For the past two decades, federal legislation allowing oil and gas exploration in the Alaska National Wildlife Refuge has been stymied. Now, it is part of federal tax reform that Congress is likely to approve.
Allowing new oil and gas leases would greatly help Washington refineries, workers and state and local economies. Crude supplies from Alaska’s North Slope are declining, and refiners have looked elsewhere for replacement stocks, i.e., oil-by-rail from North Dakota.
ANWR is not the picturesque landscape you might imagine with towering snow-capped peaks and lush green forests. It is 19 million acres of frozen desert that is larger than the states of Massachusetts, New Jersey, Hawaii, Connecticut and Delaware combined.
Although the 1.5 million acres in ARWR, called the coastal plain, were set aside for future leasing in 1980, drilling would occur on less than 2,000 acres. That’s like a small dot on an 8-by-10-inch sheet of paper.

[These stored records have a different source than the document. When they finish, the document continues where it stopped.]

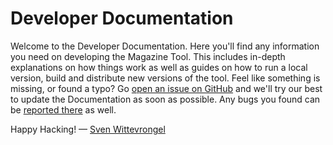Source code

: # Developer Documentation

Welcome to the Developer Documentation. Here you'll find any information you need on developing the Magazine Tool. This includes in-depth explanations on how things work as well as guides on how to run a local version, build and distribute new versions of the tool. Feel like something is missing, or found a typo? Go [open an issue on GitHub](https://github.com/NAPWebProductionEditTeam/MagTool2/issues) and we'll try our best to update the Documentation as soon as possible. Any bugs you found can be [reported there](https://github.com/NAPWebProductionEditTeam/MagTool2/issues) as well.

Happy Hacking!
— [Sven Wittevrongel](http://tiny.cc/cot696)
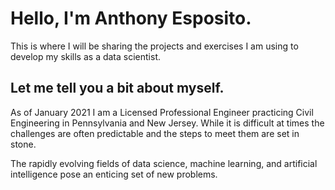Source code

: # Hello, I'm Anthony Esposito.
This is where I will be sharing the projects and exercises I am using to develop my skills as a data scientist.

## Let me tell you a bit about myself.
As of January 2021 I am a Licensed Professional Engineer practicing Civil Engineering in Pennsylvania and New Jersey.
While it is difficult at times the challenges are often predictable and the steps to meet them are set in stone.

The rapidly evolving fields of data science, machine learning, and artificial intelligence pose an enticing set
of new problems.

“The U.S. Geological Survey estimates this sliver of land contains at least 10.4 billion barrels of recoverable oil and 8.6 trillion of natural gas, and those estimates are probably conservative,” The Wall Street Journal editorialized. By comparison, Alaska’s second-biggest oil field, Kuparuk, holds about 2.5 billion barrels.

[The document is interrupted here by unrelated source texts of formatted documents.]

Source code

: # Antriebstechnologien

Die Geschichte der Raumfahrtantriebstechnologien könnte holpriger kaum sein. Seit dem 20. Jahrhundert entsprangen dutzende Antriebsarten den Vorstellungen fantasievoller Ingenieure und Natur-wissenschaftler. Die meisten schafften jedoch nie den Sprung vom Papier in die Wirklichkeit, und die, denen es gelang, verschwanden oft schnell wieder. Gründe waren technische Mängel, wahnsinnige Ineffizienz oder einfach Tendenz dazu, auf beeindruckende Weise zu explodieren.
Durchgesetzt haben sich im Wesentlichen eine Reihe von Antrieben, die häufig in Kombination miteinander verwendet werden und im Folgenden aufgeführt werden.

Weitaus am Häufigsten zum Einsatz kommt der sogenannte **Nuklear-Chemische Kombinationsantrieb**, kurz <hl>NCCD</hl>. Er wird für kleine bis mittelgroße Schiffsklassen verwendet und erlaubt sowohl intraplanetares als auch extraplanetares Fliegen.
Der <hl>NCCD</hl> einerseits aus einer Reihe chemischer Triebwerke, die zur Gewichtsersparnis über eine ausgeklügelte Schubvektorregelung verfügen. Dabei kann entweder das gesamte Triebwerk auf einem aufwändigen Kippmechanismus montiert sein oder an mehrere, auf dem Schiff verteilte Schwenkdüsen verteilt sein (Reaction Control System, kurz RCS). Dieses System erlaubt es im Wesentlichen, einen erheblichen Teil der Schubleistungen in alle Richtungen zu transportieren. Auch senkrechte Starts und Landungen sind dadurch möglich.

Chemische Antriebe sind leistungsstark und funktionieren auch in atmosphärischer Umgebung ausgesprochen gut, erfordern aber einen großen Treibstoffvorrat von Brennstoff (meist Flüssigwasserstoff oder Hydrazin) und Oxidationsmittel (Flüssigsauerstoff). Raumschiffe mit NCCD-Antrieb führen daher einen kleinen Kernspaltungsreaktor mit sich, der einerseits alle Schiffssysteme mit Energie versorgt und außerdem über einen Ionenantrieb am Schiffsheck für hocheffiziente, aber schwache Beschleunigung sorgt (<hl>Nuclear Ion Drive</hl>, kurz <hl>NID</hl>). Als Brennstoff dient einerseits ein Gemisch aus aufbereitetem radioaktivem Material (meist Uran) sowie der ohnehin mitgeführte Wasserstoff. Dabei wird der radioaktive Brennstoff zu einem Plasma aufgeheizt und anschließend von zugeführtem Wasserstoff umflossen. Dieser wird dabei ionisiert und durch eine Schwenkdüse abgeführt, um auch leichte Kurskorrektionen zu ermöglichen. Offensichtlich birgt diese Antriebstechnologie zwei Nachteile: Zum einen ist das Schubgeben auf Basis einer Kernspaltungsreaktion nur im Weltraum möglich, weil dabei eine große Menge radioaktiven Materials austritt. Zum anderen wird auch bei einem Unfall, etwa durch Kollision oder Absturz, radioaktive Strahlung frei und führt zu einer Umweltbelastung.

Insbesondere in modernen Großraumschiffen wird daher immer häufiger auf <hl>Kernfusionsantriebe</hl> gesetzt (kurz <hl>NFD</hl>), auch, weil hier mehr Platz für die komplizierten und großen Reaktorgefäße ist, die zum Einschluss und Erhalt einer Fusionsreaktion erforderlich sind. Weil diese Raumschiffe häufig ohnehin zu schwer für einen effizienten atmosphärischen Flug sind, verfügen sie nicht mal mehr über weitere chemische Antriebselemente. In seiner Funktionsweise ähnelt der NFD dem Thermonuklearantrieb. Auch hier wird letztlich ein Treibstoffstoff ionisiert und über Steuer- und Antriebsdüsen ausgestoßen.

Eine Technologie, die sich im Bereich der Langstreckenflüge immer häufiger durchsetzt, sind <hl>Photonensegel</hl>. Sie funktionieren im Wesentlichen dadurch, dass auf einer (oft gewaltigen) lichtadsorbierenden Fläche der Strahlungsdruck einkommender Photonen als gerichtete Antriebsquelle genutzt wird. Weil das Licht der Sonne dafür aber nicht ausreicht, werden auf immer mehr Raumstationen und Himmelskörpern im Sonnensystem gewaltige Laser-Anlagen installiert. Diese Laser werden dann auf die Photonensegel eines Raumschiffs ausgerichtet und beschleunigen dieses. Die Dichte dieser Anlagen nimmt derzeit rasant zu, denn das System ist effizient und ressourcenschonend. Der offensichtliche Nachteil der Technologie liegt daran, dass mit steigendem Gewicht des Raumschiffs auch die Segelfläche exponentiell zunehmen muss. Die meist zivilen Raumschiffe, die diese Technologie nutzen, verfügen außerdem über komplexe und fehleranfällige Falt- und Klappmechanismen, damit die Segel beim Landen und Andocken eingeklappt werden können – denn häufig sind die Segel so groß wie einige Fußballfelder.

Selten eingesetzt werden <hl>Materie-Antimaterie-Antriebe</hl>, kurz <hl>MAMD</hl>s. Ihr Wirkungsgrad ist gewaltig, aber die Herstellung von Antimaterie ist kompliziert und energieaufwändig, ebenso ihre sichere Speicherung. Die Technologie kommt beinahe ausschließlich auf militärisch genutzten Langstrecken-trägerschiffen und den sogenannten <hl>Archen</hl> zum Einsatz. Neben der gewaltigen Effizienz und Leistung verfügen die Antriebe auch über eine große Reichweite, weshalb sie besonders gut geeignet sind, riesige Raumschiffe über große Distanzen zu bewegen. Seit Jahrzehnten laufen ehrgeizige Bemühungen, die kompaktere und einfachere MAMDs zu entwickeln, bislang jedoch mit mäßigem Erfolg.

Exploration and construction would take place during the winter, over roads built on sheets of ice. When the ice melts in the spring, the roads disappear. Drilling and production have strong and long-standing environmental safeguards.
The crude, which is 12,000 feet below ground, would be extracted by a widely used technique known as horizontal drilling. Production wells would be spaced roughly a dozen feet apart yet would reach out for miles in different directions underground. The oil would then be piped to Prudhoe Bay and sent 800 miles south via the existing TransAlaska Pipeline.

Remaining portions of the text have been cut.